◆ EXCERPTED DATA
·····

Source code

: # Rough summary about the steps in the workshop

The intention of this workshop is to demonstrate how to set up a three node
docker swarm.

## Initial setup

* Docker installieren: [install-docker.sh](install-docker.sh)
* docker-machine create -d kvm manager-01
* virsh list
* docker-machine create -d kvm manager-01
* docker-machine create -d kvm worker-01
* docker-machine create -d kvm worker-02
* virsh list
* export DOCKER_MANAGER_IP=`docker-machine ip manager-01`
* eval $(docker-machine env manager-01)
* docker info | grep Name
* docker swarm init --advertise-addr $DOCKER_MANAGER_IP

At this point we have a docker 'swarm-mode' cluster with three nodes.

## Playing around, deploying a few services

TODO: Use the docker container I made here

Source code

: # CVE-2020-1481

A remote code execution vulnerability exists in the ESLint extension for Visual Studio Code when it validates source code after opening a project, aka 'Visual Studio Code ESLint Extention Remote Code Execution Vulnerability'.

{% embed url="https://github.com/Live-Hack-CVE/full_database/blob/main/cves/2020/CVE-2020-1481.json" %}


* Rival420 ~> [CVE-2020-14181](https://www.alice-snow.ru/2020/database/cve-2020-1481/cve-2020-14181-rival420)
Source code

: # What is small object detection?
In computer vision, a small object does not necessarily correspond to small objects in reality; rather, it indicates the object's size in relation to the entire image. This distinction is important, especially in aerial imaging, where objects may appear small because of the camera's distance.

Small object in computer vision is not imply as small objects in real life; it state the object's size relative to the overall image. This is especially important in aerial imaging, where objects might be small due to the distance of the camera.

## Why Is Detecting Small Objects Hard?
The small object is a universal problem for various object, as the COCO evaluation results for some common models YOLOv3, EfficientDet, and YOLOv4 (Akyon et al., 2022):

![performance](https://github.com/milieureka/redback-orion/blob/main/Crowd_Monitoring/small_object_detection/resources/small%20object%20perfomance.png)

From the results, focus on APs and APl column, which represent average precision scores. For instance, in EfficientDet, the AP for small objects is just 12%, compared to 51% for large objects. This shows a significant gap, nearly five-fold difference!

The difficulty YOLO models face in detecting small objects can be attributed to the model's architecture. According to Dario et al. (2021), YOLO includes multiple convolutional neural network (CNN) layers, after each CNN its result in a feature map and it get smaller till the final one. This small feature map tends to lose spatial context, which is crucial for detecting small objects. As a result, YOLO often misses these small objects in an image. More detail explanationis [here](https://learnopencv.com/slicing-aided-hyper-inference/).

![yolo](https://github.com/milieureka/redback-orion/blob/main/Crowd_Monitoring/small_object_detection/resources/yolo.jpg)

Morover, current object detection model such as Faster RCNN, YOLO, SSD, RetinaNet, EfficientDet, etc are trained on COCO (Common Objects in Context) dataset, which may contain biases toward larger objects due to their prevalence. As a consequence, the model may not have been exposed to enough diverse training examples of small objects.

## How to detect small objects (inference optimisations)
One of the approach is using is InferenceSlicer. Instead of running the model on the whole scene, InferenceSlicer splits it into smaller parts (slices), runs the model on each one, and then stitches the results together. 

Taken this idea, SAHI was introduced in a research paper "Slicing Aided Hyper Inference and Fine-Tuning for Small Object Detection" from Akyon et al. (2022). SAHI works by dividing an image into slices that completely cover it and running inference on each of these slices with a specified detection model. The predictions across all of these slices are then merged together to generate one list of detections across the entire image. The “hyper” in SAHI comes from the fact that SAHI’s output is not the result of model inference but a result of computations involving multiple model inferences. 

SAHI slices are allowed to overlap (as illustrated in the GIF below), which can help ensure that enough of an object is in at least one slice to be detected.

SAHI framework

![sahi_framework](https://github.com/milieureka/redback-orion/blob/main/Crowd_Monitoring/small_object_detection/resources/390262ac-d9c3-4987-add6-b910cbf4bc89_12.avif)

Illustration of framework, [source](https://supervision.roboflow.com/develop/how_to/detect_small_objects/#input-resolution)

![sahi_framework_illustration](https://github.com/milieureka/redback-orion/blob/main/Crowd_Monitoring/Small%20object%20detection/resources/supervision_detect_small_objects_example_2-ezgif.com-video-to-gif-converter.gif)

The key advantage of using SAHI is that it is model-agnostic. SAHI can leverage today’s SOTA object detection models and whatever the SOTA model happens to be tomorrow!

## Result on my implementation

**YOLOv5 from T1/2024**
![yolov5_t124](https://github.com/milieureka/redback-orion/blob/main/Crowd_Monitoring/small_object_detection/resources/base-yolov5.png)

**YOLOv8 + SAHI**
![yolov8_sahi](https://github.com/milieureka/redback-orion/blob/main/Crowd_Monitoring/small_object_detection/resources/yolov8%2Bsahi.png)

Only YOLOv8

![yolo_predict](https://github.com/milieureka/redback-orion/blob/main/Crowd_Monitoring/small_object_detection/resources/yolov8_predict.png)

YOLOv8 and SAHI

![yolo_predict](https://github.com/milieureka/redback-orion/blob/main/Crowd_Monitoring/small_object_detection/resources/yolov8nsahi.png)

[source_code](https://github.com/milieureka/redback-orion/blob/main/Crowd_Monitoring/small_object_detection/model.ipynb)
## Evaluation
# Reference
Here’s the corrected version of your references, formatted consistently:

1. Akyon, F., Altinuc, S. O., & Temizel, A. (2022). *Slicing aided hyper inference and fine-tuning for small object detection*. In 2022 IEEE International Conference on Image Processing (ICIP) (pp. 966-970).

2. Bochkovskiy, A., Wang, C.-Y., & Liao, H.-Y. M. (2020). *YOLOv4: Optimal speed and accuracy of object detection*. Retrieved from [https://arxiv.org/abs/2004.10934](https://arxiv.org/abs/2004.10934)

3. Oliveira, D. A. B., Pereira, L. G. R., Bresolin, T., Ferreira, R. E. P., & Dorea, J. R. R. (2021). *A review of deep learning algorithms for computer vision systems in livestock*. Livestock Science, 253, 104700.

·····

◆ TASK PROMPT
The data above should be copied exactly, with no line omitted.

◆ PROBLEM SOLUTION
Source code

: # Rough summary about the steps in the workshop

The intention of this workshop is to demonstrate how to set up a three node
docker swarm.

## Initial setup

* Docker installieren: [install-docker.sh](install-docker.sh)
* docker-machine create -d kvm manager-01
* virsh list
* docker-machine create -d kvm manager-01
* docker-machine create -d kvm worker-01
* docker-machine create -d kvm worker-02
* virsh list
* export DOCKER_MANAGER_IP=`docker-machine ip manager-01`
* eval $(docker-machine env manager-01)
* docker info | grep Name
* docker swarm init --advertise-addr $DOCKER_MANAGER_IP

At this point we have a docker 'swarm-mode' cluster with three nodes.

## Playing around, deploying a few services

TODO: Use the docker container I made here

Source code

: # CVE-2020-1481

A remote code execution vulnerability exists in the ESLint extension for Visual Studio Code when it validates source code after opening a project, aka 'Visual Studio Code ESLint Extention Remote Code Execution Vulnerability'.

{% embed url="https://github.com/Live-Hack-CVE/full_database/blob/main/cves/2020/CVE-2020-1481.json" %}


* Rival420 ~> [CVE-2020-14181](https://www.alice-snow.ru/2020/database/cve-2020-1481/cve-2020-14181-rival420)
Source code

: # What is small object detection?
In computer vision, a small object does not necessarily correspond to small objects in reality; rather, it indicates the object's size in relation to the entire image. This distinction is important, especially in aerial imaging, where objects may appear small because of the camera's distance.

Small object in computer vision is not imply as small objects in real life; it state the object's size relative to the overall image. This is especially important in aerial imaging, where objects might be small due to the distance of the camera.

## Why Is Detecting Small Objects Hard?
The small object is a universal problem for various object, as the COCO evaluation results for some common models YOLOv3, EfficientDet, and YOLOv4 (Akyon et al., 2022):

![performance](https://github.com/milieureka/redback-orion/blob/main/Crowd_Monitoring/small_object_detection/resources/small%20object%20perfomance.png)

From the results, focus on APs and APl column, which represent average precision scores. For instance, in EfficientDet, the AP for small objects is just 12%, compared to 51% for large objects. This shows a significant gap, nearly five-fold difference!

The difficulty YOLO models face in detecting small objects can be attributed to the model's architecture. According to Dario et al. (2021), YOLO includes multiple convolutional neural network (CNN) layers, after each CNN its result in a feature map and it get smaller till the final one. This small feature map tends to lose spatial context, which is crucial for detecting small objects. As a result, YOLO often misses these small objects in an image. More detail explanationis [here](https://learnopencv.com/slicing-aided-hyper-inference/).

![yolo](https://github.com/milieureka/redback-orion/blob/main/Crowd_Monitoring/small_object_detection/resources/yolo.jpg)

Morover, current object detection model such as Faster RCNN, YOLO, SSD, RetinaNet, EfficientDet, etc are trained on COCO (Common Objects in Context) dataset, which may contain biases toward larger objects due to their prevalence. As a consequence, the model may not have been exposed to enough diverse training examples of small objects.

## How to detect small objects (inference optimisations)
One of the approach is using is InferenceSlicer. Instead of running the model on the whole scene, InferenceSlicer splits it into smaller parts (slices), runs the model on each one, and then stitches the results together. 

Taken this idea, SAHI was introduced in a research paper "Slicing Aided Hyper Inference and Fine-Tuning for Small Object Detection" from Akyon et al. (2022). SAHI works by dividing an image into slices that completely cover it and running inference on each of these slices with a specified detection model. The predictions across all of these slices are then merged together to generate one list of detections across the entire image. The “hyper” in SAHI comes from the fact that SAHI’s output is not the result of model inference but a result of computations involving multiple model inferences. 

SAHI slices are allowed to overlap (as illustrated in the GIF below), which can help ensure that enough of an object is in at least one slice to be detected.

SAHI framework

![sahi_framework](https://github.com/milieureka/redback-orion/blob/main/Crowd_Monitoring/small_object_detection/resources/390262ac-d9c3-4987-add6-b910cbf4bc89_12.avif)

Illustration of framework, [source](https://supervision.roboflow.com/develop/how_to/detect_small_objects/#input-resolution)

![sahi_framework_illustration](https://github.com/milieureka/redback-orion/blob/main/Crowd_Monitoring/Small%20object%20detection/resources/supervision_detect_small_objects_example_2-ezgif.com-video-to-gif-converter.gif)

The key advantage of using SAHI is that it is model-agnostic. SAHI can leverage today’s SOTA object detection models and whatever the SOTA model happens to be tomorrow!

## Result on my implementation

**YOLOv5 from T1/2024**
![yolov5_t124](https://github.com/milieureka/redback-orion/blob/main/Crowd_Monitoring/small_object_detection/resources/base-yolov5.png)

**YOLOv8 + SAHI**
![yolov8_sahi](https://github.com/milieureka/redback-orion/blob/main/Crowd_Monitoring/small_object_detection/resources/yolov8%2Bsahi.png)

Only YOLOv8

![yolo_predict](https://github.com/milieureka/redback-orion/blob/main/Crowd_Monitoring/small_object_detection/resources/yolov8_predict.png)

YOLOv8 and SAHI

![yolo_predict](https://github.com/milieureka/redback-orion/blob/main/Crowd_Monitoring/small_object_detection/resources/yolov8nsahi.png)

[source_code](https://github.com/milieureka/redback-orion/blob/main/Crowd_Monitoring/small_object_detection/model.ipynb)
## Evaluation
# Reference
Here’s the corrected version of your references, formatted consistently:

1. Akyon, F., Altinuc, S. O., & Temizel, A. (2022). *Slicing aided hyper inference and fine-tuning for small object detection*. In 2022 IEEE International Conference on Image Processing (ICIP) (pp. 966-970).

2. Bochkovskiy, A., Wang, C.-Y., & Liao, H.-Y. M. (2020). *YOLOv4: Optimal speed and accuracy of object detection*. Retrieved from [https://arxiv.org/abs/2004.10934](https://arxiv.org/abs/2004.10934)

3. Oliveira, D. A. B., Pereira, L. G. R., Bresolin, T., Ferreira, R. E. P., & Dorea, J. R. R. (2021). *A review of deep learning algorithms for computer vision systems in livestock*. Livestock Science, 253, 104700.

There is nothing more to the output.